Wednesday August 25, 2004
Two neighborhoods would have a new tool to help combat parking problems under a proposed ordinance unveiled today.
The ordinance, sponsored by Councilmen Tom Owen, D-8, and George Unseld, D-6, would create a pilot program that would allow residents of two neighborhoods to create residential parking zones to limit non-residents from parking in front of their homes or at their businesses.
“This ordinance lays out a process for neighbors to work with each other and property owners on a parking plan that makes sense for their neighborhoods and private businesses,” said Mayor Jerry Abramson.
The proposed ordinance is based on efforts in other communities, such as Bloomington, Ind.; Lexington, Ky.; Baltimore; San Francisco; and Philadelphia.
The ordinance was drafted in response to concerns of residents in the Old Louisville and Original Highlands neighborhoods. In Old Louisville, residents have had concerns for years about limited parking, due in part to the influx of students and others scrambling for parking at the University of Louisville. Neighbors in the Original Highlands have complained about patrons from area bars along Baxter Avenue tying up parking and causing property damage and vandalism.
Louisville Metro Police have beefed up neighborhood patrols in recent months and several bars in the area have added security and created additional parking options away from the neighborhood for their employees. Metro Officials also are studying the feasibility of a parking garage and other options to mitigate congestion and other problems.
The Metro Council will give initial consideration to the ordinance Thursday night.
Highlights of the proposal include:
· At least 70 percent of the property owners in a neighborhood – a designated Residential Parking Zone – would have to agree by petition to move forward with a Residential Parking Plan.
· Residents would have to show that at least 75 percent of the curb parking spaces within the Residential Parking Zone were being utilized during peak periods and that at least 60 percent of the curb parking spaces in the area were being utilized by non-resident parkers for two or more hours during that time.
· Parking Authority of River City officials would meet with an appointed neighborhood advocate to help put together a residential parking plan and seek public input. In that process, alternatives to a residential parking zone can also be considered, including parking time limits, parking meters or special meter zones.
· If a permit program is ultimately implemented, one permit can be issued per registered motor vehicle at residences or businesses. The permit would cost $20 per year.
· No more than two visitor parking permits can be issued to any one residence at a given time.
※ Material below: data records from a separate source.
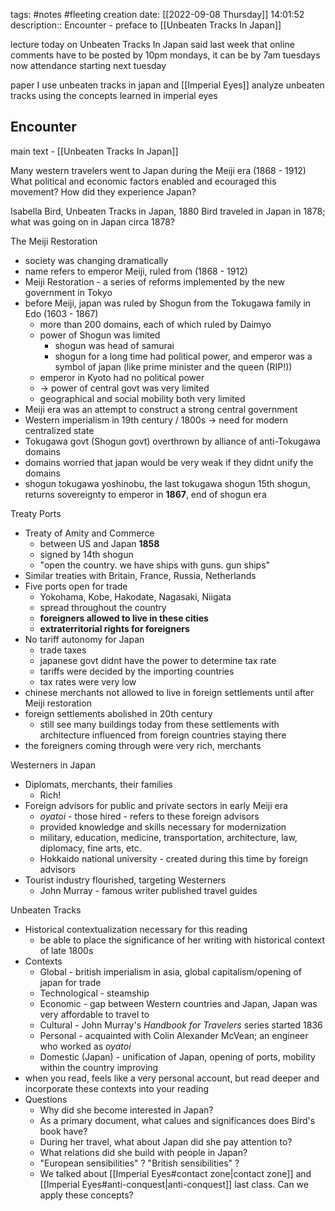 tags: #notes #fleeting
creation date: [[2022-09-08 Thursday]] 14:01:52
description:: Encounter - preface to [[Unbeaten Tracks In Japan]]

lecture today on Unbeaten Tracks In Japan
said last week that online comments have to be posted by 10pm mondays, it can be by 7am tuesdays now
attendance starting next tuesday

paper I
use unbeaten tracks in japan and [[Imperial Eyes]]
analyze unbeaten tracks using the concepts learned in imperial eyes


## Encounter
main text - [[Unbeaten Tracks In Japan]]

Many western travelers went to Japan during the Meiji era (1868 - 1912)
What political and economic factors enabled and ecouraged this movement?
How did they experience Japan?

Isabella Bird, Unbeaten Tracks in Japan, 1880
Bird traveled in Japan in 1878; what was going on in Japan circa 1878?

The Meiji Restoration
- society was changing dramatically
- name refers to emperor Meiji, ruled from (1868 - 1912)
- Meiji Restoration - a series of reforms implemented by the new government in Tokyo
- before Meiji, japan was ruled by Shogun from the Tokugawa family in Edo (1603 - 1867)
	- more than 200 domains, each of which ruled by Daimyo
	- power of Shogun was limited
		- shogun was head of samurai
		- shogun for a long time had political power, and emperor was a symbol of japan (like prime minister and the queen (RIP!))
	- emperor in Kyoto had no political power
	- -> power of central govt was very limited
	- geographical and social mobility both very limited
- Meiji era was an attempt to construct a strong central government
- Western imperialism in 19th century / 1800s -> need for modern centralized state
- Tokugawa govt (Shogun govt) overthrown by alliance of anti-Tokugawa domains
- domains worried that japan would be very weak if they didnt unify the domains
- shogun tokugawa yoshinobu, the last tokugawa shogun 15th shogun, returns sovereignty to emperor in **1867**, end of shogun era

Treaty Ports
- Treaty of Amity and Commerce
	- between US and Japan **1858**
	- signed by 14th shogun
	- "open the country. we have ships with guns. gun ships"
- Similar treaties with Britain, France, Russia, Netherlands
- Five ports open for trade
	- Yokohama, Kobe, Hakodate, Nagasaki, Niigata
	- spread throughout the country
	- **foreigners allowed to live in these cities**
	- **extraterritorial rights for foreigners**
- No tariff autonomy for Japan
	- trade taxes
	- japanese govt didnt have the power to determine tax rate
	- tariffs were decided by the importing countries
	- tax rates were very low
- chinese merchants not allowed to live in foreign settlements until after Meiji restoration
- foreign settlements abolished in 20th century
	- still see many buildings today from these settlements with architecture influenced from foreign countries staying there
- the foreigners coming through were very rich, merchants

Westerners in Japan
- Diplomats, merchants, their families
	- Rich!
- Foreign advisors for public and private sectors in early Meiji era
	- *oyatoi* - those hired - refers to these foreign advisors
	- provided knowledge and skills necessary for modernization
	- military, education, medicine, transportation, architecture, law, diplomacy, fine arts, etc.
	- Hokkaido national university - created during this time by foreign advisors
- Tourist industry flourished, targeting Westerners
	- John Murray - famous writer published travel guides

Unbeaten Tracks
- Historical contextualization necessary for this reading
	- be able to place the significance of her writing with historical context of late 1800s
- Contexts
	- Global - british imperialism in asia, global capitalism/opening of japan for trade
	- Technological - steamship
	- Economic - gap between Western countries and Japan, Japan was very affordable to travel to
	- Cultural - John Murray's *Handbook for Travelers* series started 1836
	- Personal - acquainted with Colin Alexander McVean; an engineer who worked as *oyatoi*
	- Domestic (Japan) - unification of Japan, opening of ports, mobility within the country improving
- when you read, feels like a very personal account, but read deeper and incorporate these contexts into your reading
- Questions
	- Why did she become interested in Japan?
	- As a primary document, what calues and significances does Bird's book have?
	- During her travel, what about Japan did she pay attention to?
	- What relations did she build with people in Japan?
	- "European sensibilities" ? "British sensibilities" ?
	- We talked about [[Imperial Eyes#contact zone|contact zone]] and [[Imperial Eyes#anti-conquest|anti-conquest]] last class. Can we apply these concepts?
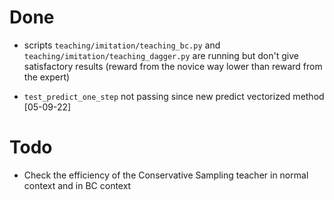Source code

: # Done

- scripts `teaching/imitation/teaching_bc.py` and `teaching/imitation/teaching_dagger.py` 
are running but don't give satisfactory results 
(reward from the novice way lower than reward from the expert)

- `test_predict_one_step` not passing since new predict vectorized method [05-09-22]

# Todo

- Check the efficiency of the Conservative Sampling teacher in normal context 
and in BC context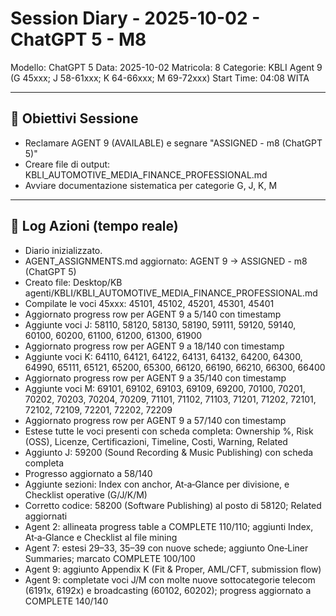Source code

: # Session Diary - 2025-10-02 - ChatGPT 5 - M8

Modello: ChatGPT 5
Data: 2025-10-02
Matricola: 8
Categorie: KBLI Agent 9 (G 45xxx; J 58-61xxx; K 64-66xxx; M 69-72xxx)
Start Time: 04:08 WITA

---

## 🎯 Obiettivi Sessione
- Reclamare AGENT 9 (AVAILABLE) e segnare "ASSIGNED - m8 (ChatGPT 5)"
- Creare file di output: KBLI_AUTOMOTIVE_MEDIA_FINANCE_PROFESSIONAL.md
- Avviare documentazione sistematica per categorie G, J, K, M

---

## 🔧 Log Azioni (tempo reale)
- Diario inizializzato.
- AGENT_ASSIGNMENTS.md aggiornato: AGENT 9 → ASSIGNED - m8 (ChatGPT 5)
- Creato file: Desktop/KB agenti/KBLI/KBLI_AUTOMOTIVE_MEDIA_FINANCE_PROFESSIONAL.md
- Compilate le voci 45xxx: 45101, 45102, 45201, 45301, 45401
- Aggiornato progress row per AGENT 9 a 5/140 con timestamp
- Aggiunte voci J: 58110, 58120, 58130, 58190, 59111, 59120, 59140, 60100, 60200, 61100, 61200, 61300, 61900
- Aggiornato progress row per AGENT 9 a 18/140 con timestamp
- Aggiunte voci K: 64110, 64121, 64122, 64131, 64132, 64200, 64300, 64990, 65111, 65121, 65200, 65300, 66120, 66190, 66210, 66300, 66400
- Aggiornato progress row per AGENT 9 a 35/140 con timestamp
- Aggiunte voci M: 69101, 69102, 69103, 69109, 69200, 70100, 70201, 70202, 70203, 70204, 70209, 71101, 71102, 71103, 71201, 71202, 72101, 72102, 72109, 72201, 72202, 72209
- Aggiornato progress row per AGENT 9 a 57/140 con timestamp
- Estese tutte le voci presenti con scheda completa: Ownership %, Risk (OSS), Licenze, Certificazioni, Timeline, Costi, Warning, Related
- Aggiunto J: 59200 (Sound Recording & Music Publishing) con scheda completa
- Progresso aggiornato a 58/140
- Aggiunte sezioni: Index con anchor, At‑a‑Glance per divisione, e Checklist operative (G/J/K/M)
- Corretto codice: 58200 (Software Publishing) al posto di 58120; Related aggiornati
- Agent 2: allineata progress table a COMPLETE 110/110; aggiunti Index, At‑a‑Glance e Checklist al file mining
- Agent 7: estesi 29–33, 35–39 con nuove schede; aggiunto One‑Liner Summaries; marcato COMPLETE 100/100
- Agent 9: aggiunto Appendix K (Fit & Proper, AML/CFT, submission flow)
 - Agent 9: completate voci J/M con molte nuove sottocategorie telecom (6191x, 6192x) e broadcasting (60102, 60202); progress aggiornato a COMPLETE 140/140
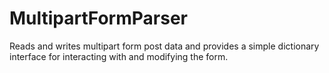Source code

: # MultipartFormParser
Reads and writes multipart form post data and provides a simple dictionary interface for interacting with and modifying the form.
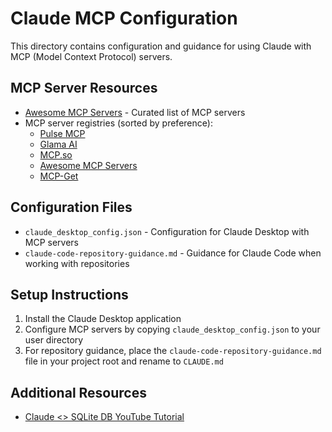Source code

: # Claude MCP Configuration

This directory contains configuration and guidance for using Claude with MCP (Model Context Protocol) servers.

## MCP Server Resources

- [Awesome MCP Servers](https://github.com/punkpeye/awesome-mcp-servers) - Curated list of MCP servers
- MCP server registries (sorted by preference):
  - [Pulse MCP](https://www.pulsemcp.com/)
  - [Glama AI](https://glama.ai/mcp/servers)
  - [MCP.so](https://mcp.so/)
  - [Awesome MCP Servers](https://mcpservers.org/)
  - [MCP-Get](https://mcp-get.com/)

## Configuration Files

- `claude_desktop_config.json` - Configuration for Claude Desktop with MCP servers
- `claude-code-repository-guidance.md` - Guidance for Claude Code when working with repositories

## Setup Instructions

1. Install the Claude Desktop application
2. Configure MCP servers by copying `claude_desktop_config.json` to your user directory
3. For repository guidance, place the `claude-code-repository-guidance.md` file in your project root and rename to `CLAUDE.md`

## Additional Resources

- [Claude <> SQLite DB YouTube Tutorial](https://www.youtube.com/watch?v=wxCCzo9dGj0)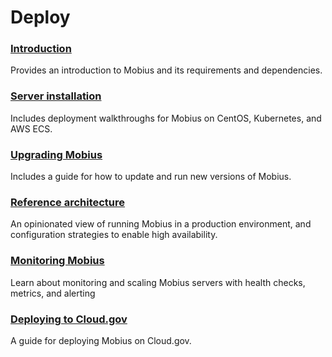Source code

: # Deploy

### [Introduction](./Introduction.md)

Provides an introduction to Mobius and its requirements and dependencies.

### [Server installation](./Server-Installation.md)

Includes deployment walkthroughs for Mobius on CentOS, Kubernetes, and AWS ECS.

### [Upgrading Mobius](./Upgrading-Mobius.md)

Includes a guide for how to update and run new versions of Mobius.

### [Reference architecture](./reference-architectures.md)

An opinionated view of running Mobius in a production environment, and configuration strategies to enable high availability.

### [Monitoring Mobius](./reference-architectures.md#monitoring-mobius)

Learn about monitoring and scaling Mobius servers with health checks, metrics, and alerting

### [Deploying to Cloud.gov](./cloudgov.md)

A guide for deploying Mobius on Cloud.gov.

<meta name="description" value="An overview of the deployment documentation for Mobius.">
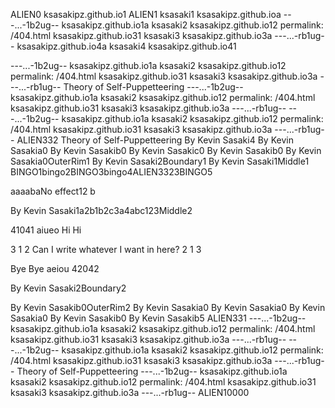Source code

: ALIEN0
ksasakipz.github.io1
ALIEN1
ksasaki1
ksasakipz.github.ioa
---...-1b2ug--
ksasakipz.github.io1a
ksasaki2
ksasakipz.github.io12
permalink: /404.html
ksasakipz.github.io31
ksasaki3
ksasakipz.github.io3a
---...-rb1ug--
ksasakipz.github.io4a
ksasaki4
ksasakipz.github.io41

---...-1b2ug--
ksasakipz.github.io1a
ksasaki2
ksasakipz.github.io12
permalink: /404.html
ksasakipz.github.io31
ksasaki3
ksasakipz.github.io3a
---...-rb1ug--
Theory of Self-Puppetteering
---...-1b2ug--
ksasakipz.github.io1a
ksasaki2
ksasakipz.github.io12
permalink: /404.html
ksasakipz.github.io31
ksasaki3
ksasakipz.github.io3a
---...-rb1ug--
---...-1b2ug--
ksasakipz.github.io1a
ksasaki2
ksasakipz.github.io12
permalink: /404.html
ksasakipz.github.io31
ksasaki3
ksasakipz.github.io3a
---...-rb1ug--
ALIEN332
Theory of Self-Puppetteering
By Kevin Sasaki4
By Kevin Sasakia0
By Kevin Sasakib0
By Kevin Sasakic0
By Kevin Sasakib0
By Kevin Sasakia0OuterRim1
By Kevin Sasaki2Boundary1
By Kevin Sasaki1Middle1
BINGO1bingo2BINGO3bingo4ALIEN3323BINGO5





aaaabaNo effect12
b






By Kevin Sasaki1a2b1b2c3a4abc123Middle2

41041
aiueo
Hi
Hi

3
1
2
Can I write whatever I want in here?
2
1
3

Bye
Bye
aeiou
42042

By Kevin Sasaki2Boundary2

By Kevin Sasakib0OuterRim2
By Kevin Sasakia0
By Kevin Sasakia0
By Kevin Sasakia0
By Kevin Sasakib0
By Kevin Sasakib5
ALIEN331
---...-1b2ug--
ksasakipz.github.io1a
ksasaki2
ksasakipz.github.io12
permalink: /404.html
ksasakipz.github.io31
ksasaki3
ksasakipz.github.io3a
---...-rb1ug--
---...-1b2ug--
ksasakipz.github.io1a
ksasaki2
ksasakipz.github.io12
permalink: /404.html
ksasakipz.github.io31
ksasaki3
ksasakipz.github.io3a
---...-rb1ug--
Theory of Self-Puppetteering
---...-1b2ug--
ksasakipz.github.io1a
ksasaki2
ksasakipz.github.io12
permalink: /404.html
ksasakipz.github.io31
ksasaki3
ksasakipz.github.io3a
---...-rb1ug--
ALIEN10000
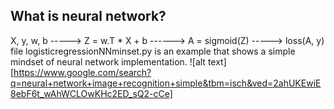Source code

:  ## What is neural network?
 X, y, w, b -----> Z = w.T * X + b ------> A = sigmoid(Z) -----> loss(A, y) 
 file logisticregressionNNminset.py is an example that shows a simple mindset of neural network implementation.
![alt text][https://www.google.com/search?q=neural+network+image+recognition+simple&tbm=isch&ved=2ahUKEwiE8ebF6t_wAhWCLOwKHc2ED_sQ2-cCe]

       
 
 
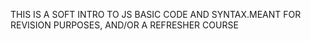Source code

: THIS IS A SOFT INTRO TO JS BASIC CODE AND SYNTAX.MEANT FOR REVISION PURPOSES, AND/OR A REFRESHER COURSE
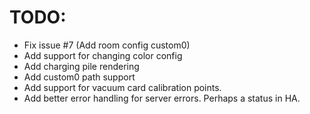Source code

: # TODO:
* Fix issue #7 (Add room config custom0)
* Add support for changing color config
* Add charging pile rendering
* Add custom0 path support
* Add support for vacuum card calibration points.
* Add better error handling for server errors. Perhaps a status in HA.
A visitor permit would cost $10 per year.
· The ordinance also makes provisions for special event, replacement and temporary permits for special neighborhood meetings or other events.
· Funds from the permits will be used to pay for the enforcement and administration of the program.
· Violators will be issued parking citations.
Violations of the residential parking plan will be $15 if paid within 10 days of a citation and $25 thereafter, the same as other parking violations.